**Materials provided:**
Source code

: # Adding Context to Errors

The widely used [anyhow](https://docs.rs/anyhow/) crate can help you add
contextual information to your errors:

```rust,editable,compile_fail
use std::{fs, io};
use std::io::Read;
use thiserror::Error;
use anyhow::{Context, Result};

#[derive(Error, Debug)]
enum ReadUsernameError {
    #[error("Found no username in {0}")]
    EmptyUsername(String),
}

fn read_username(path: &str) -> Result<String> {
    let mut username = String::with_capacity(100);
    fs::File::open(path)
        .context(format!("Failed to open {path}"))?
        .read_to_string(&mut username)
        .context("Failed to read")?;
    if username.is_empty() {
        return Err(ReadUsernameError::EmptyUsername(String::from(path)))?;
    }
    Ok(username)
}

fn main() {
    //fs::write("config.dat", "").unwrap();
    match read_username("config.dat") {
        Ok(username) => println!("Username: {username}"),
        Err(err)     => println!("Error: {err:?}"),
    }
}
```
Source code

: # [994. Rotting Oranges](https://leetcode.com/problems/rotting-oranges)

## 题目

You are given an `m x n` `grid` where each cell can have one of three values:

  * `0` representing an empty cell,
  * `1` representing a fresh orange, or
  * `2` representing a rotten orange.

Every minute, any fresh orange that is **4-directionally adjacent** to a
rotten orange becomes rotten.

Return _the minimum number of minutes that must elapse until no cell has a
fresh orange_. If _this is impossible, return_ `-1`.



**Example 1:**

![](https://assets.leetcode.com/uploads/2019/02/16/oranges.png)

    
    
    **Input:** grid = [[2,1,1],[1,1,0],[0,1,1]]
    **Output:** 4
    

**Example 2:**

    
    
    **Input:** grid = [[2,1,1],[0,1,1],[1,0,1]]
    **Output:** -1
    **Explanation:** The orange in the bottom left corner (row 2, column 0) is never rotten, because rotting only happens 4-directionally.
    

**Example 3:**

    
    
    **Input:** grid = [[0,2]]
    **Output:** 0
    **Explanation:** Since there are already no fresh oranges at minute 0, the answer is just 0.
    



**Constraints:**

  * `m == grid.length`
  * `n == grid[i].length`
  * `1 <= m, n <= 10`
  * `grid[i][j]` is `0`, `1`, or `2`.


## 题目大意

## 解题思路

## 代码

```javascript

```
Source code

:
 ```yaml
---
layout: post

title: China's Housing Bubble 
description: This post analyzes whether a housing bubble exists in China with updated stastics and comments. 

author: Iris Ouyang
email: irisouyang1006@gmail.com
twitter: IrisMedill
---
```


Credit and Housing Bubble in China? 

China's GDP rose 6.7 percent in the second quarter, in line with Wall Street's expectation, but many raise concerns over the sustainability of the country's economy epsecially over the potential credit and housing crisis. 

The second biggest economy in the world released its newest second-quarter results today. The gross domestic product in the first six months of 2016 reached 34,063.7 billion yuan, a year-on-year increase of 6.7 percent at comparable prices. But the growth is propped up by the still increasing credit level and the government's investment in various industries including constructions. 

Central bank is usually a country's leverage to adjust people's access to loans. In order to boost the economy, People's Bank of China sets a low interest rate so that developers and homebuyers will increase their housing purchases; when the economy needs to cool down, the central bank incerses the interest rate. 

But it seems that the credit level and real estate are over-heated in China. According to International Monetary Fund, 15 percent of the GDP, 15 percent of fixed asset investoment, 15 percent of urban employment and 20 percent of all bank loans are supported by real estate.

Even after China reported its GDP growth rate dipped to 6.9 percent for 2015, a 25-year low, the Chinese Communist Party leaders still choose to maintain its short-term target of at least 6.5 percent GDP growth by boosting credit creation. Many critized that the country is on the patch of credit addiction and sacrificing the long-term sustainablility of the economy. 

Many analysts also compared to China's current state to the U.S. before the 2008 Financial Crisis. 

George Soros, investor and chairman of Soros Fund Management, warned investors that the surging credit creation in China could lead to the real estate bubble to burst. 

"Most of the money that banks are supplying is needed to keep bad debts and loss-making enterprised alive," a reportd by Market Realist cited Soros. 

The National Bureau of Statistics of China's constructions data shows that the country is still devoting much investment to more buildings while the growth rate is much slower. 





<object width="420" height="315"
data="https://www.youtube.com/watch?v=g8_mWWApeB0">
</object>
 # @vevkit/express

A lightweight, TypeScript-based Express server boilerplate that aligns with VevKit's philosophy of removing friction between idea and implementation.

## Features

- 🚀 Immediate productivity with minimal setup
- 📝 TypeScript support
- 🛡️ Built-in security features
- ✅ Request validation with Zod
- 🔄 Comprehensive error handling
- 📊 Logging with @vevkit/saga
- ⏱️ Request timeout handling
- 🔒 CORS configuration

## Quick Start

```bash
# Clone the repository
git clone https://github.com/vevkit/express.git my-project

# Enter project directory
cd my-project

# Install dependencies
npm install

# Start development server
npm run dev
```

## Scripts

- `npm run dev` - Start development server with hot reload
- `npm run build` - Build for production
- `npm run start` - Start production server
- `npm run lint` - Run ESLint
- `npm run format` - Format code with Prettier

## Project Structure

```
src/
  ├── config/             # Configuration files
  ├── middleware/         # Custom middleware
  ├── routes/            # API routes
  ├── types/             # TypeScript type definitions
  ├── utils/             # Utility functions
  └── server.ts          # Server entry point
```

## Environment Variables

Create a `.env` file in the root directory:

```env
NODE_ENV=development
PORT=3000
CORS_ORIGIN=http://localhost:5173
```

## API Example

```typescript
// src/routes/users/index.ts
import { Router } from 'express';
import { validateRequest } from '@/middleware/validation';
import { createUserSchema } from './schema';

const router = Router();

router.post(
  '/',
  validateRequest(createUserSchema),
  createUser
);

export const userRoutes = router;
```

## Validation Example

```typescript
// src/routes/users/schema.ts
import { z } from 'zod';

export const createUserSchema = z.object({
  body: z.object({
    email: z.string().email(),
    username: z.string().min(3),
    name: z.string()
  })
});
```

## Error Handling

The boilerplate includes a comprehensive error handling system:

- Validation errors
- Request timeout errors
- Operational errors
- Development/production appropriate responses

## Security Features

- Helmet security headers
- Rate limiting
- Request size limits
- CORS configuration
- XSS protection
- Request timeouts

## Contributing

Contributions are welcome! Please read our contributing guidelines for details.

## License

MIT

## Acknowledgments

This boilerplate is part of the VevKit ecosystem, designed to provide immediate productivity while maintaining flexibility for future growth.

==

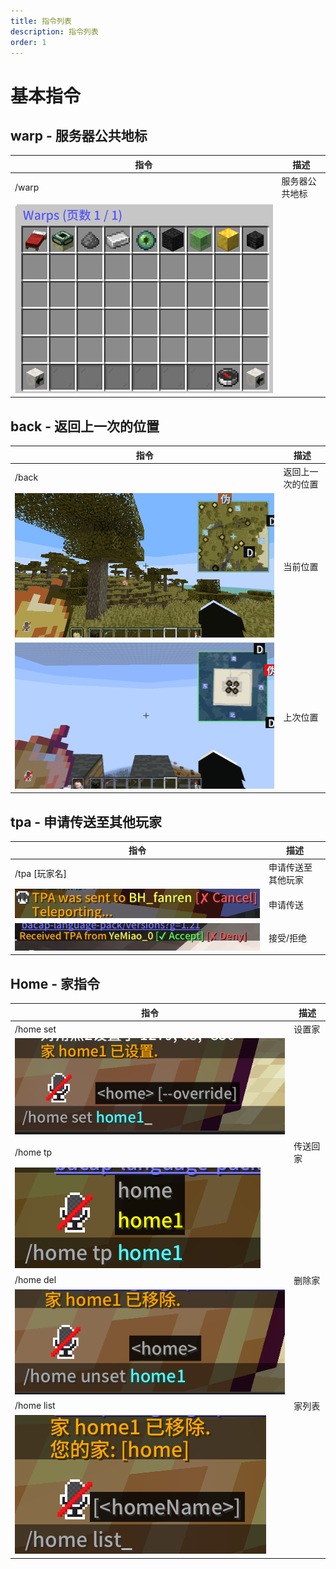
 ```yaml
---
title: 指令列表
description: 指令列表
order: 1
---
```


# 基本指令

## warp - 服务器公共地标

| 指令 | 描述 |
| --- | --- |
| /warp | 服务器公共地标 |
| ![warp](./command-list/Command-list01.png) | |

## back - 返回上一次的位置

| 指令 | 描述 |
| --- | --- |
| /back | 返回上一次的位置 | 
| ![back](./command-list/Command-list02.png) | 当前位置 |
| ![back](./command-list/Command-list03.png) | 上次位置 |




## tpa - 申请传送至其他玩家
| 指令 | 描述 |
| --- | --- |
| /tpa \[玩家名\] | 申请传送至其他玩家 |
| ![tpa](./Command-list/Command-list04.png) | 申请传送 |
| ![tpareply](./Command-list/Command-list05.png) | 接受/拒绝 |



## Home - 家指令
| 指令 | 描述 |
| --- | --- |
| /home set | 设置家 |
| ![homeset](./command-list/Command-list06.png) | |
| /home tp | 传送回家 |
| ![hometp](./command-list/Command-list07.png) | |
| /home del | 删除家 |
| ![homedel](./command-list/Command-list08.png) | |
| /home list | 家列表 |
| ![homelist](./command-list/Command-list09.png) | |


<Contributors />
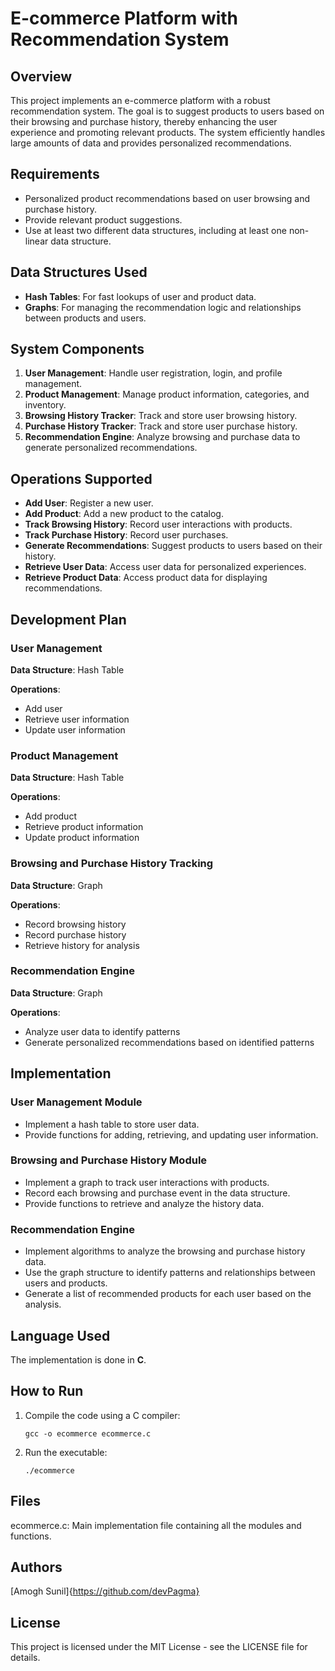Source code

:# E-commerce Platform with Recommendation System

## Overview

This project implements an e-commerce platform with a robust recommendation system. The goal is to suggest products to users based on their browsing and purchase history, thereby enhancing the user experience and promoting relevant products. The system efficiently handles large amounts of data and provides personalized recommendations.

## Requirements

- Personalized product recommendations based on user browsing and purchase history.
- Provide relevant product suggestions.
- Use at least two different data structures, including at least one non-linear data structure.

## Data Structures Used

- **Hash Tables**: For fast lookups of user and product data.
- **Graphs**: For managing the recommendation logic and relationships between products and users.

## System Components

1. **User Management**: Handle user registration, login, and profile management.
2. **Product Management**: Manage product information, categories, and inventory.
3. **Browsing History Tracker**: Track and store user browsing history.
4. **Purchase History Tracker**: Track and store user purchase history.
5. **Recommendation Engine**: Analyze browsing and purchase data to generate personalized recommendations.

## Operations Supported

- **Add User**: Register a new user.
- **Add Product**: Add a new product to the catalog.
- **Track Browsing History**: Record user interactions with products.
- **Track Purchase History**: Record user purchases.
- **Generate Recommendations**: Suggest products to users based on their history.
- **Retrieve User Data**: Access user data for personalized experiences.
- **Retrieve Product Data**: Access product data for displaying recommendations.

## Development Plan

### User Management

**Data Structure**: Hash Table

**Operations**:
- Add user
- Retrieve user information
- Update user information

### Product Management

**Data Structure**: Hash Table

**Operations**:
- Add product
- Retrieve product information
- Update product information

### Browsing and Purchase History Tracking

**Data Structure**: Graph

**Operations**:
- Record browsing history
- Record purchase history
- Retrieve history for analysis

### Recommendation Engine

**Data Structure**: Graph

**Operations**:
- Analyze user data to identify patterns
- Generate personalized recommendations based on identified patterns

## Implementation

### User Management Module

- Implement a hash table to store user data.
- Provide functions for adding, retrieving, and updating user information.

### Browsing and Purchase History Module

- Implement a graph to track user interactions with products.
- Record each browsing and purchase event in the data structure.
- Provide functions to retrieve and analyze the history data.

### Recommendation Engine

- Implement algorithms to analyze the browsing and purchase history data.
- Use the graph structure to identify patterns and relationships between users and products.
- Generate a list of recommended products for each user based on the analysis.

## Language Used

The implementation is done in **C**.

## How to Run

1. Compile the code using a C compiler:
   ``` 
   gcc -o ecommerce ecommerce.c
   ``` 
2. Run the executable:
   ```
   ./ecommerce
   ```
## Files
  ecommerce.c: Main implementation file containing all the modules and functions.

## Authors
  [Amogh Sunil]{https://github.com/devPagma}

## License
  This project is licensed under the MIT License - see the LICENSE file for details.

**Exercise brief:**
Filter the records above for the string "description" and copy each matching line.

**The answer:**
description: This post analyzes whether a housing bubble exists in China with updated stastics and comments. 
description: 指令列表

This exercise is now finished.